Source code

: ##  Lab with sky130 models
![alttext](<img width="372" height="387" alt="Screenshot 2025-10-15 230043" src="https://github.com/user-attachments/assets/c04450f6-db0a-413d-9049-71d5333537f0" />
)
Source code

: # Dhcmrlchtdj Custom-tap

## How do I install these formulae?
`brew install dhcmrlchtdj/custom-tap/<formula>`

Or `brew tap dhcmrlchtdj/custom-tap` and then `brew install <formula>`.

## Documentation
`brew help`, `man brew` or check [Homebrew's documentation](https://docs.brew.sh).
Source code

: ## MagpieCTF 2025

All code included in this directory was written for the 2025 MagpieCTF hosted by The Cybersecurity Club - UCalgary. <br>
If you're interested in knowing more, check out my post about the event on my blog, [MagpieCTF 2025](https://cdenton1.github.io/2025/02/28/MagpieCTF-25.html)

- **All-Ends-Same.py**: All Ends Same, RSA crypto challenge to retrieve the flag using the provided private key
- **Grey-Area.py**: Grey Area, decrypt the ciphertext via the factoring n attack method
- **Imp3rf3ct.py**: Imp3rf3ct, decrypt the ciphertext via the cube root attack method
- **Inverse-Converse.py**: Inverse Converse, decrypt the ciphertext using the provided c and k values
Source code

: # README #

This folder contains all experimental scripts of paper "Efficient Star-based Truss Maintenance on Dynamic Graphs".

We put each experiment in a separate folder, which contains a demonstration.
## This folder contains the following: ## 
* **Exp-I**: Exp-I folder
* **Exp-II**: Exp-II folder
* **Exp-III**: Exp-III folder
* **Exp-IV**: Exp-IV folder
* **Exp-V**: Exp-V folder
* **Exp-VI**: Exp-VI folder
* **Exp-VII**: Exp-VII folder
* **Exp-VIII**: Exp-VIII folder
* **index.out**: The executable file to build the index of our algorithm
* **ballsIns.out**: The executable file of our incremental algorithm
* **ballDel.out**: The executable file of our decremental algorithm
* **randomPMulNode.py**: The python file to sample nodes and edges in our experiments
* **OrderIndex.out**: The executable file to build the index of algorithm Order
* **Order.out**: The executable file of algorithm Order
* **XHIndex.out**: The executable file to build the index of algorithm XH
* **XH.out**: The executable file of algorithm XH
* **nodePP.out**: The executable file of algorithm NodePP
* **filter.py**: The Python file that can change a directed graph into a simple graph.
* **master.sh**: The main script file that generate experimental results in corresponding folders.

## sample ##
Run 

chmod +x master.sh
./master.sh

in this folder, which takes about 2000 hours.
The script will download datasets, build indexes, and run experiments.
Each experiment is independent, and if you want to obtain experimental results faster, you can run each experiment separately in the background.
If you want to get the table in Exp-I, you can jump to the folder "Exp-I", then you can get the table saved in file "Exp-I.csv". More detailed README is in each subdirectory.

▸ ASSIGNMENT: Find how many lines in the preceding listing contain the word "github", and answer with that number only.

▸ RESPONSE AREA: 2